I agree with the devs here. Everyone is out to make a franchise, not a game. This is partly why we get so many flops as well. This won't change any time soon though as long as our socio-economic system allows this, there will always be greedy people and companies. For now, I'll keep supporting the devs that actually care about games first and money second
games are in most cases not a well fitting medium for story telling.
Most games have poor writing and when you try to make a game more story heavy, it will lose what makes it a game in the first place, the interactivity
@PluckyRicky there are many good games that don't sell and there are many crap games like choo choo charles that sell extremely well.
Couldn't agree more, but it's worth mentioning that while money will always be part of the equation when it comes to the gaming industry (it's in its name after all) it varies from company to company how much they care about games as an artistic expression or even just as a form of entertainment that brings people joy beyond just money - unfortunately most bigger companies are mostly if not exclusively focused on the latter and that's exactly why we've been seeing them chase trends like the one mentioned, their layoffs etc.!
Oh, goodness, that image takes me back to 2018--my online multiplayer phase before I got a Switch. Those were good times.
Finally, somebody with a decent mindset. I'm still baffled that developers will still continue this stupid trend - even though most if not all Fortnite type of games tend to fail.. Miserably. Yes, Helldivers was a hit.. but Concord, Suicide Squad, Skull and Bones and many others were a complete and utter failure.
Here's hoping developers will finally grow a spine - and brain - and make ACTUAL games again.
I think it's silly to call out big pubs over chasing Fortnite. They are huge corporations with tons of shareholders. Do I want them to champion artsy games? Sure, but I get why they don't- I think his game is a perfect example, I don't think EA had any idea how to market it.
There are spaces for these games with numerous indie pubs now. I don't know if ZAU would have done better there but it would have made more sense.
I actually really enjoyed ZAU. I think it was a challenging game to market, period. We don't see a lot of games with African settings and roots, and frankly the hook for me was the story, which is not easily communicated, nor something I think many players would be drawn to.
I miss the days when games were made for a smaller groups of people dedicated to gaming and not for the mainstream casuals nowadays.
P.S. With big audience restrictions become a necessity and the games starting to lack in every department especially in artistic vision.
Books should be about art rather than making the next Harry Potter franchise.
Movies should be about storytelling rather than creating the next Marvel Cinematic Universe.
Art should be about money rather than painting Campbell Soup cans.
Dreams should be about childhood whimsy rather than reruns of my biggest school and work stressors.
This is known
@jojobar
We all have a limited amount of money and time to spare, so obviously there will be good games that we won't be able to play.
Plus some genres are niche so it's even harder to sell beyond certain figures.
But in general we play games to have fun, if a game is not as good as what the competition releases the sale numbers will suffer.
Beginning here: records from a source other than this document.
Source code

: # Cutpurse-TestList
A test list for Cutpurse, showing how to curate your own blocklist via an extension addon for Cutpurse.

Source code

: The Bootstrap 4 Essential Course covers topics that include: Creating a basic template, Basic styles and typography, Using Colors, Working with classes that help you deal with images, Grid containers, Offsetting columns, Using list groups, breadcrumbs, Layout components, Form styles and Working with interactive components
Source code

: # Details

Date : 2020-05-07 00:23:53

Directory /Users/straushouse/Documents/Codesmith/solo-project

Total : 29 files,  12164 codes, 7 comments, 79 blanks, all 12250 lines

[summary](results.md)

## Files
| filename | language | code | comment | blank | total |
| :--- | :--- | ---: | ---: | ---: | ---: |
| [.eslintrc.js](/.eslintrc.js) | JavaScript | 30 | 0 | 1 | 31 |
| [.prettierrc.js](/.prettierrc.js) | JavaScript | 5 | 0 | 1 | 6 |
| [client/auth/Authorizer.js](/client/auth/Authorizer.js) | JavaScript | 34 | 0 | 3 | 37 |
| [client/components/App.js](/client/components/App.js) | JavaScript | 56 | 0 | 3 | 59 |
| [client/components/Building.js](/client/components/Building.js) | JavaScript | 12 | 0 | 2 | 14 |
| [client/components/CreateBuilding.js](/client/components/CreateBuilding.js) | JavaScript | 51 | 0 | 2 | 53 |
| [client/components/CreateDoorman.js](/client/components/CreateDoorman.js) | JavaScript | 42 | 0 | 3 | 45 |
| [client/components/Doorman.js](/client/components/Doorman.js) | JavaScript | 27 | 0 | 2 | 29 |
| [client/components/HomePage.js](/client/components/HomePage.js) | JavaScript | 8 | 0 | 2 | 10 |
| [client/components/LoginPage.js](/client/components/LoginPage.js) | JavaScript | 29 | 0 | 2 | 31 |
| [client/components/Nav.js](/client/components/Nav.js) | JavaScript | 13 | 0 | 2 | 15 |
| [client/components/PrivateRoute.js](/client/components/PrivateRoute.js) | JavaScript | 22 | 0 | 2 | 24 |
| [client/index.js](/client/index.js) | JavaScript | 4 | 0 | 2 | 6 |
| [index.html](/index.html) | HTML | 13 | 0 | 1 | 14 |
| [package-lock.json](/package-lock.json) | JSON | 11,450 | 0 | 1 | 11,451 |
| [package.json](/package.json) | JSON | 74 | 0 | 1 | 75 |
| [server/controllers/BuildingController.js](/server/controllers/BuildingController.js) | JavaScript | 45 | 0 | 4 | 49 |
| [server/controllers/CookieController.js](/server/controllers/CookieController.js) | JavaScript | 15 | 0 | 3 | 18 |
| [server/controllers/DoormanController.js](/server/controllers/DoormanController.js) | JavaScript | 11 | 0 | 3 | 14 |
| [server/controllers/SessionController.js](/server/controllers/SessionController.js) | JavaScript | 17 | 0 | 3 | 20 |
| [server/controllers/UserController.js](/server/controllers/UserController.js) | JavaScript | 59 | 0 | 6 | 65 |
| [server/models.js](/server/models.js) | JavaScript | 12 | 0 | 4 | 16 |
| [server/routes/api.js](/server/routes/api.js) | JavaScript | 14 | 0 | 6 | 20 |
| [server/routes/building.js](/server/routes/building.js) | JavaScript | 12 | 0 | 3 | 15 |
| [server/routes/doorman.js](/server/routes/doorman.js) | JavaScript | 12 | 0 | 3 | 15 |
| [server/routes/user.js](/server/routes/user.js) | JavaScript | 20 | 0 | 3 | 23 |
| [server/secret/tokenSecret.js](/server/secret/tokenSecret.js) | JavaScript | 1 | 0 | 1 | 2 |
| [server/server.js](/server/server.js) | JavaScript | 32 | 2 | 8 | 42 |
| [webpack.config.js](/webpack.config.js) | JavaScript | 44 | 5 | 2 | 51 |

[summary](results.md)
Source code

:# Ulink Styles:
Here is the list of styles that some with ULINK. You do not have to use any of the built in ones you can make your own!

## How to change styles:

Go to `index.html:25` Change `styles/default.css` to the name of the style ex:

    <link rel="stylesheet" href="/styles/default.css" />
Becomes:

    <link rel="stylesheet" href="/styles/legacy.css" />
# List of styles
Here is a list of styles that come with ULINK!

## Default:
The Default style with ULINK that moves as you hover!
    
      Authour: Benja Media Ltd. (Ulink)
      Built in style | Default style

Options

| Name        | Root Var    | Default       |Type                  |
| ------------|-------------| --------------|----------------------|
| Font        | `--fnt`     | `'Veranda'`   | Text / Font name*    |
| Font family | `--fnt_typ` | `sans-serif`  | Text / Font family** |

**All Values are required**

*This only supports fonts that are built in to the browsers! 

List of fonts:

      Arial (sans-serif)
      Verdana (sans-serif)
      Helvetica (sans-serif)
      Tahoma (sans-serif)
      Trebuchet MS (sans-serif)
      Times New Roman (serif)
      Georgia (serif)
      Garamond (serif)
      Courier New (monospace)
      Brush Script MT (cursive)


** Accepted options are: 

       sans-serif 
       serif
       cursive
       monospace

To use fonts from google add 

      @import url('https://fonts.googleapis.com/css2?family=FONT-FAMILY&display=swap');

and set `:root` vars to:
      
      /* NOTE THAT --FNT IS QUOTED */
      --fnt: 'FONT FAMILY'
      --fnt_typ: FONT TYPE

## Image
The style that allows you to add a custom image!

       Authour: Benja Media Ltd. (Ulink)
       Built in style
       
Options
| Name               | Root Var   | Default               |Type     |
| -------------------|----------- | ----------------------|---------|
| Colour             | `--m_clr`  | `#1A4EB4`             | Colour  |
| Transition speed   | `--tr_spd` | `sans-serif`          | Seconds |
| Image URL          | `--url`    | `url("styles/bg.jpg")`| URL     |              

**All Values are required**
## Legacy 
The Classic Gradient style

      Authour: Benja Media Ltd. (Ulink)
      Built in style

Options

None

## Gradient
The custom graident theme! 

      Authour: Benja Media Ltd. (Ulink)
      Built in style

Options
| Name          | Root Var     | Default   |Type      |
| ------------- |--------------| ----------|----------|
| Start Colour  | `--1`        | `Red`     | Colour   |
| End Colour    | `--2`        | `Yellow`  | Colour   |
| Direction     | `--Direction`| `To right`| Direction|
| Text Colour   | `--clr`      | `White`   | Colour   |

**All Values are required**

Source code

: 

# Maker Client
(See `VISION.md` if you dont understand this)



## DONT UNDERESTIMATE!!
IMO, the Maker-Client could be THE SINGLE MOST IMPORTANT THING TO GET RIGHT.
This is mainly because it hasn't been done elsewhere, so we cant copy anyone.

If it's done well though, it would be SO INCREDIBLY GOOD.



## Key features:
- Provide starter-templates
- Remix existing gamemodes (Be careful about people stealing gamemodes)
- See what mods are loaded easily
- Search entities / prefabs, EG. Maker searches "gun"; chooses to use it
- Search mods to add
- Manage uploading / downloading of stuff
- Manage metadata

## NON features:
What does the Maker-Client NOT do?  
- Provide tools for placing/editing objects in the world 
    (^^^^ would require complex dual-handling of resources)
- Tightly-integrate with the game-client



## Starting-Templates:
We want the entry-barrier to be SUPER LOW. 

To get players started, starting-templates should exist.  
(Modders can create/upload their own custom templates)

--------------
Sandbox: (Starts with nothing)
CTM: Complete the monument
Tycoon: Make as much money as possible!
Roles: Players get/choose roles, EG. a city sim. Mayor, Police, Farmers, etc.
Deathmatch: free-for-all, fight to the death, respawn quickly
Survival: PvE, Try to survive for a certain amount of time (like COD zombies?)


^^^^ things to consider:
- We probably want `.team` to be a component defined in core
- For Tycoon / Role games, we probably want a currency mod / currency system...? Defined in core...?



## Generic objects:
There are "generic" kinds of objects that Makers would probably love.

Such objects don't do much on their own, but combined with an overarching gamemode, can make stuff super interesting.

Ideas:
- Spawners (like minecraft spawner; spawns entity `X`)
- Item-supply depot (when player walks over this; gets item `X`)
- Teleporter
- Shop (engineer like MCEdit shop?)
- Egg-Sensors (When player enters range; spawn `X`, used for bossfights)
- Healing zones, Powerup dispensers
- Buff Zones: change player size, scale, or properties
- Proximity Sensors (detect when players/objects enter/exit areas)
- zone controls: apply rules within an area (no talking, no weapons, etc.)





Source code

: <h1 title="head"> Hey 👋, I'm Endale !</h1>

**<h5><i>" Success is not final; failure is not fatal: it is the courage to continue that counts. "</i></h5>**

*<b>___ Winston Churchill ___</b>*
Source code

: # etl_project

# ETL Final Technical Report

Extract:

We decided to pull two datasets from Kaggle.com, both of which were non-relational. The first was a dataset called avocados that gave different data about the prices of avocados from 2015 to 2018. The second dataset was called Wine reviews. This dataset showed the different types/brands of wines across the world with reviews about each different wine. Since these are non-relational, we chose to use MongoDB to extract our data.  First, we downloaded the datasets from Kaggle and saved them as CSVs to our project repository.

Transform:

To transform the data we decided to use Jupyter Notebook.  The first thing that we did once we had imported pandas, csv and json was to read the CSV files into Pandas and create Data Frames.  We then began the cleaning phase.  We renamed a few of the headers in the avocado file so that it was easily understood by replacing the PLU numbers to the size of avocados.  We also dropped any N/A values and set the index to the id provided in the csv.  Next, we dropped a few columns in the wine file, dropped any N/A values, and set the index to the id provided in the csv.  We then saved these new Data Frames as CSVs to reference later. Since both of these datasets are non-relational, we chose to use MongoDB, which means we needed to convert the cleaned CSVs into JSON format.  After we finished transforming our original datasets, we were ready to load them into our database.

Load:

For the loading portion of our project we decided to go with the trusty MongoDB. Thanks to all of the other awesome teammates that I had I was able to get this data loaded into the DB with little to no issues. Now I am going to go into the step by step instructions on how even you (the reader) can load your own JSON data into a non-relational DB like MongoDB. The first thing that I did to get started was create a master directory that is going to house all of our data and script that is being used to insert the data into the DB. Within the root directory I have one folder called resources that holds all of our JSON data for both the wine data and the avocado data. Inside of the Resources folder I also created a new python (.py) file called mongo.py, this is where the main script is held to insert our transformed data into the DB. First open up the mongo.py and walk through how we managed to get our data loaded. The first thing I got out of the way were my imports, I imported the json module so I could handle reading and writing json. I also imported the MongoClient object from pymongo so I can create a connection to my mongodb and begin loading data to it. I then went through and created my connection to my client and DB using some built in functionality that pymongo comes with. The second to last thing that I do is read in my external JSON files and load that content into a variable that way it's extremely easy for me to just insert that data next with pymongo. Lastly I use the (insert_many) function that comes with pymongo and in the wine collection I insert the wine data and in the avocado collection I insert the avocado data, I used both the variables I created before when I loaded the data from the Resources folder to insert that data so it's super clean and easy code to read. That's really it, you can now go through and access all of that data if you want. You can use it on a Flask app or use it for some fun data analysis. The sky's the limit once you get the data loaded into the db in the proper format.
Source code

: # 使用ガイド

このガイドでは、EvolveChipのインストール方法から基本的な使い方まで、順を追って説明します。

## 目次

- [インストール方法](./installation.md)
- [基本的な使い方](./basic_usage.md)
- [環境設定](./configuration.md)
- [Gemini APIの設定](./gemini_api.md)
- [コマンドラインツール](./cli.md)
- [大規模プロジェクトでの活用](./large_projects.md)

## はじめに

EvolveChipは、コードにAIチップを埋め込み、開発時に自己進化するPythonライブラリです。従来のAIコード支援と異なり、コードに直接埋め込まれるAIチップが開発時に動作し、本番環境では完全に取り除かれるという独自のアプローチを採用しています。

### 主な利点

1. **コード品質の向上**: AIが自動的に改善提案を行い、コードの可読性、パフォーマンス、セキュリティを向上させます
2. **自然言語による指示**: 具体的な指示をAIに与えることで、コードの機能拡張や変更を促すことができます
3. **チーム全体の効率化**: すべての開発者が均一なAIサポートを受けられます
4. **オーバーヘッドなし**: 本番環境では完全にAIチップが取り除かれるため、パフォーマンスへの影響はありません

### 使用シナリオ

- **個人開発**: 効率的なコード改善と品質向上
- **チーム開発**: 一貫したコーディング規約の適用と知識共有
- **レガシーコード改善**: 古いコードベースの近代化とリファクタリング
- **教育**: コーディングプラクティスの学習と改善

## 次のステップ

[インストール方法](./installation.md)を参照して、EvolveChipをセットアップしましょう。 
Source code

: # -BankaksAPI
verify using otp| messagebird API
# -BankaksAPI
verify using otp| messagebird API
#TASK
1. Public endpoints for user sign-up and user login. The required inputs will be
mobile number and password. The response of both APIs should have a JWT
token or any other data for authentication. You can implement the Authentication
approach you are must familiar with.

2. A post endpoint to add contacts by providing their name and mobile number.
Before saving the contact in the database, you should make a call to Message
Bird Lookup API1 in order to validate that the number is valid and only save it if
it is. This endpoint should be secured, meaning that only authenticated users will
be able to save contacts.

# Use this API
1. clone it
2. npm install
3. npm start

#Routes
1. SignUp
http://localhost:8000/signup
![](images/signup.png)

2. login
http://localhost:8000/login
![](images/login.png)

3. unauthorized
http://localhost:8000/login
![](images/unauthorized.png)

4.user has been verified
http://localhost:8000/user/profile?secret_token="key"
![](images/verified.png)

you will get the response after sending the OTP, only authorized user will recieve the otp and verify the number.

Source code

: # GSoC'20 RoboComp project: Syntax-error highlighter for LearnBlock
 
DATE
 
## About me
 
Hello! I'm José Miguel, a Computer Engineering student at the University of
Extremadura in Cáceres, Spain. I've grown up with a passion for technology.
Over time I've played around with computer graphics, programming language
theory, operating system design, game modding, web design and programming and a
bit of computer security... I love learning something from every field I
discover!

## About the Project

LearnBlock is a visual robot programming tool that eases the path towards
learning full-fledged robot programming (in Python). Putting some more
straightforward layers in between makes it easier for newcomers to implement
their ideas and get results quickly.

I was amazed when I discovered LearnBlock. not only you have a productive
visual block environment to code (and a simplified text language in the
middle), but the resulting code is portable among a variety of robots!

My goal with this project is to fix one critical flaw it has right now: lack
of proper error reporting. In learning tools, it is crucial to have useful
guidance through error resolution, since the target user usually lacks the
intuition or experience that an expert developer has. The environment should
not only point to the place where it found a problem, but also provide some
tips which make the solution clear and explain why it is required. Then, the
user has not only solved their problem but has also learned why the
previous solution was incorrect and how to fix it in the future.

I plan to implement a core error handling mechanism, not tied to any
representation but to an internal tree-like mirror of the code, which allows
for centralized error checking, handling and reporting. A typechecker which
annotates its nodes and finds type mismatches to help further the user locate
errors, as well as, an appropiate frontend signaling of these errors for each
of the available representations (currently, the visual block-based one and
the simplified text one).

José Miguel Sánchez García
ZAU was not even close to POP The Lost Crown in terms of metroidvania exploration and combat. You can blame Fortnite, sure, its easier than looking in the mirror and admit your own shortcomings...
@Solomon_Rambling Actually, the Campbell Soup cans were about money…..
When you have a public wanting more and more entertainment, quality isn’t the first thing that comes to mind. There are reasons why reality TV became a thing.
Not to mention, there are plenty of gamers and gaming media personality who diss the idea games is an “artistic expression”. To them, games need to be fun and entertaining first and foremost. However, they fail to address how “fun” is relative.
It's all about the money - Meja ~ 1998
Always has and always will.
@jojobar i disagree, as some games like the superb 1000x resist benefit greatly from being in the medium. the problems you listed are for individual games not the medium as a whole!
There's just too much money in gaming industry, the industry need some of kind of reset like in 1983, at least for western AAA games.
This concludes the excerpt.